Il decreto sul cosiddetto salario giusto apre un confronto politico importante perché tocca direttamente un tema centrale per il Paese: la dignità del lavoro e la qualità del sistema produttivo. Tuttavia, come sottolinea il Presidente di Unionmeccanica Torino, Antonio Casano, alla Redazione di MetalmeccaniciNews.it è necessario chiarire subito la reale portata del provvedimento. Non si tratta infatti di una riforma generale dei salari, ma di un intervento mirato che si inserisce all’interno dell’impianto già esistente della contrattazione collettiva.
Il ruolo della contrattazione collettiva
Il decreto parte da un presupposto: il salario adeguato è quello definito dai contratti collettivi sottoscritti dalle organizzazioni realmente rappresentative.
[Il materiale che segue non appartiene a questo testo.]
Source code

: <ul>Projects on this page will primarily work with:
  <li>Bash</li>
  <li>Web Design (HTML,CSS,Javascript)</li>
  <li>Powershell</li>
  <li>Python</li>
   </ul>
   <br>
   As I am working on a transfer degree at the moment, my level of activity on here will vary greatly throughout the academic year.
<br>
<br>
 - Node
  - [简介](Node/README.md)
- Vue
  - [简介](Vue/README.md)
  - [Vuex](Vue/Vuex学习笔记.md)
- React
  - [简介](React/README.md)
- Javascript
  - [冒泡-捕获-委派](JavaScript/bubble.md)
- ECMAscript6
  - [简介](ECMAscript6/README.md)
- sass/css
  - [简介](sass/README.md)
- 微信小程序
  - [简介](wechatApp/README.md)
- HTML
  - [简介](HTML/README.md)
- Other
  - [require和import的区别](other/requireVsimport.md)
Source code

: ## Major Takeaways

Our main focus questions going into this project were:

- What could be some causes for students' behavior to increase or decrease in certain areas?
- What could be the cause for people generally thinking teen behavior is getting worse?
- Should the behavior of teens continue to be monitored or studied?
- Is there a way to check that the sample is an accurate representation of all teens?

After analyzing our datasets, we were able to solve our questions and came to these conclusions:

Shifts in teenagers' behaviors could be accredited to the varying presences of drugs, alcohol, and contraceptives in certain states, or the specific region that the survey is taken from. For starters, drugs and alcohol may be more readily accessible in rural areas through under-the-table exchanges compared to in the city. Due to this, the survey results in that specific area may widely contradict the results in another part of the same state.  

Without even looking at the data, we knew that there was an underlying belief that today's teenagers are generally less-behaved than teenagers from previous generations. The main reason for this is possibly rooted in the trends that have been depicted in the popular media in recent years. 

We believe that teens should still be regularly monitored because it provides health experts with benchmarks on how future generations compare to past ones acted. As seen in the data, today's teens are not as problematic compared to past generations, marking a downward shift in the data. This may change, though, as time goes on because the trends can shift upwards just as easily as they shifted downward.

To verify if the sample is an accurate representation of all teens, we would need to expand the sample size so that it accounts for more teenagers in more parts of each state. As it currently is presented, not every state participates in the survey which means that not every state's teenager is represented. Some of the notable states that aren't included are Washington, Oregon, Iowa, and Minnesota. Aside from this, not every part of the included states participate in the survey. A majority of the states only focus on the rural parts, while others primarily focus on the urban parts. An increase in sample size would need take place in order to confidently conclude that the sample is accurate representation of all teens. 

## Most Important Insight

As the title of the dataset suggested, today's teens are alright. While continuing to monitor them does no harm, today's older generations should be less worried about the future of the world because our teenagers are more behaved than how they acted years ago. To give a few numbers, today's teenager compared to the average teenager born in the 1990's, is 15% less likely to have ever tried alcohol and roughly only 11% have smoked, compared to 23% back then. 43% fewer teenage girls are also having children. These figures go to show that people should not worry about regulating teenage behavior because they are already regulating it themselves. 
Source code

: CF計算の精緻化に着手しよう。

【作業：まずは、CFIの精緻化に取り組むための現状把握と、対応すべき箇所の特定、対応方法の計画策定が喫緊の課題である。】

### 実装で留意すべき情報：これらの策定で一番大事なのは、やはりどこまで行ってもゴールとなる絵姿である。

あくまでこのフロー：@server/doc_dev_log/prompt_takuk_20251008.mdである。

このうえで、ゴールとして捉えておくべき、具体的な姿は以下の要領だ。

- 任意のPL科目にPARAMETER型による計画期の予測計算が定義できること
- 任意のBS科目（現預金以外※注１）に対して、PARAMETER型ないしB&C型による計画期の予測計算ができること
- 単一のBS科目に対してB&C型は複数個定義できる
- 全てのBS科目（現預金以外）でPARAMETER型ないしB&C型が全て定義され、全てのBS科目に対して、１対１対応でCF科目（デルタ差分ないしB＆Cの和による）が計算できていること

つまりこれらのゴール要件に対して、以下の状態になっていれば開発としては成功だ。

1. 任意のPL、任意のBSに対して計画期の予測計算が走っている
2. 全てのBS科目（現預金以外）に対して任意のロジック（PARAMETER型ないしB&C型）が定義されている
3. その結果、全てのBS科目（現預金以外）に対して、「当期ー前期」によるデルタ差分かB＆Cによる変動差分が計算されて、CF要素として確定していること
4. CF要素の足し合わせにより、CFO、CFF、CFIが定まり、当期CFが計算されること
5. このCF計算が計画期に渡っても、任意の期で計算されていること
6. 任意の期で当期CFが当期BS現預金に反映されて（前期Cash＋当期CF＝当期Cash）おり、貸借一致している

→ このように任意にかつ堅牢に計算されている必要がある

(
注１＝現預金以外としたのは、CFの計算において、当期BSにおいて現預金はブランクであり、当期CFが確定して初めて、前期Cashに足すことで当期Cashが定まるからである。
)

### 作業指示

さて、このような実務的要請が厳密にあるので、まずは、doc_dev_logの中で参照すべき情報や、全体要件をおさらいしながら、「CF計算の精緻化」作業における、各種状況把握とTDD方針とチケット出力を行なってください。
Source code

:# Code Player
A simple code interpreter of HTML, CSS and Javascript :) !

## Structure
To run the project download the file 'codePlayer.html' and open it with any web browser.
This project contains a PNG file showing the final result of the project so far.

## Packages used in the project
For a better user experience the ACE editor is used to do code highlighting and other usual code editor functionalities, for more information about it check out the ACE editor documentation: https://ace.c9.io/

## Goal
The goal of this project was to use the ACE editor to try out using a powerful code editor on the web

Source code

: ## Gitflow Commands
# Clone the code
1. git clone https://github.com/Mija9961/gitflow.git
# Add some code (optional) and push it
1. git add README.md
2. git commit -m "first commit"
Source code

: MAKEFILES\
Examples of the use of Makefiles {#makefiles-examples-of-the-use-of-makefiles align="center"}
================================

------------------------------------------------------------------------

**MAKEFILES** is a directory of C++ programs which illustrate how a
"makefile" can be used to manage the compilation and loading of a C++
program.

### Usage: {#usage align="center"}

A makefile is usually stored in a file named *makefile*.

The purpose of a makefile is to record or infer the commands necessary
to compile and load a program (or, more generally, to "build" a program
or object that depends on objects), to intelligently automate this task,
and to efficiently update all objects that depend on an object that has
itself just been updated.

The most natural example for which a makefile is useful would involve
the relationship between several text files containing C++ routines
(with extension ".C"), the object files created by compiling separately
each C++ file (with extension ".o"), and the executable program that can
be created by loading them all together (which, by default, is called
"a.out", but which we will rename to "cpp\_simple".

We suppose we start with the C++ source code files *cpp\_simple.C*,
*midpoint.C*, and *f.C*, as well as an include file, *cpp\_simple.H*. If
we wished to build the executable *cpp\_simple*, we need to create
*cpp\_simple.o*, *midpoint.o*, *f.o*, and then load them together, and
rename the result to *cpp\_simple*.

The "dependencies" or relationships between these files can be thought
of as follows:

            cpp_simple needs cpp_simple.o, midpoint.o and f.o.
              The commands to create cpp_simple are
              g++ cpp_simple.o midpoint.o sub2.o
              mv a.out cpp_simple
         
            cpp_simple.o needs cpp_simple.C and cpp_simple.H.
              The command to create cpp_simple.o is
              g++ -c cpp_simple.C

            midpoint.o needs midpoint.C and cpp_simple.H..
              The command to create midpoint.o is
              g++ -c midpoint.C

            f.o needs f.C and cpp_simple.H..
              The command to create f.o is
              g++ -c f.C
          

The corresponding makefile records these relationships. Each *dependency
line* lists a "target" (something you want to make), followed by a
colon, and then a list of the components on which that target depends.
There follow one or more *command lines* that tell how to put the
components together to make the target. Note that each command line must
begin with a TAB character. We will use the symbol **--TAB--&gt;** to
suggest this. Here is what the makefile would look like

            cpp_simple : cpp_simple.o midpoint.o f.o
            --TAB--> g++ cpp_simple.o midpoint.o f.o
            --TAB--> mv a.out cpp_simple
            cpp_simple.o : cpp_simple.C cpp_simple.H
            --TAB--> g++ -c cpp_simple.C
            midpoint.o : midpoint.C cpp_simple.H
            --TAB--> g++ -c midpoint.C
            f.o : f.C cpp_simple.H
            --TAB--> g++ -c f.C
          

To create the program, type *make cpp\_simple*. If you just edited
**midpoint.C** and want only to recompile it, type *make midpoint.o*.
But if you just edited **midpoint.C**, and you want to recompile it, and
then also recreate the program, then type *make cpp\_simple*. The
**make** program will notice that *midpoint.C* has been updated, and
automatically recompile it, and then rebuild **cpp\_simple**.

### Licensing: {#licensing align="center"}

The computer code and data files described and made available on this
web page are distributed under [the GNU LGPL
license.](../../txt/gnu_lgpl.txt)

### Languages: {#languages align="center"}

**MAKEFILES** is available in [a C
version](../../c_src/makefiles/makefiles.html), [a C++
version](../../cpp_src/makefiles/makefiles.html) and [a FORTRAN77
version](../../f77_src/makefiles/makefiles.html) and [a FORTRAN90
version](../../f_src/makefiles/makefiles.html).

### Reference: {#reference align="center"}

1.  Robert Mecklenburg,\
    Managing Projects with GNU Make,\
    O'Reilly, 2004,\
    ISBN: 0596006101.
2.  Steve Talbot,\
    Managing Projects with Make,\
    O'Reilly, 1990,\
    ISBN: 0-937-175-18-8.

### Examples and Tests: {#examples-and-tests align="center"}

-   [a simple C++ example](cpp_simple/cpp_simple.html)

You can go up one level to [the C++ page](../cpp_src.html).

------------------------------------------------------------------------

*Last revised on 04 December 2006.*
Si tratta di un principio che Unionmeccanica difende da sempre, perché garantisce equilibrio tra tutela dei lavoratori e corrette condizioni di concorrenza per le imprese che rispettano le regole.
Proprio da questo punto deriva una conseguenza evidente: la maggioranza dei lavoratori italiani è già oggi coperta da contratti che assicurano livelli retributivi conformi ai criteri introdotti dal decreto. Nel settore metalmeccanico, in particolare, la contrattazione nazionale si conferma solida, riconosciuta e applicata in modo capillare su tutto il territorio.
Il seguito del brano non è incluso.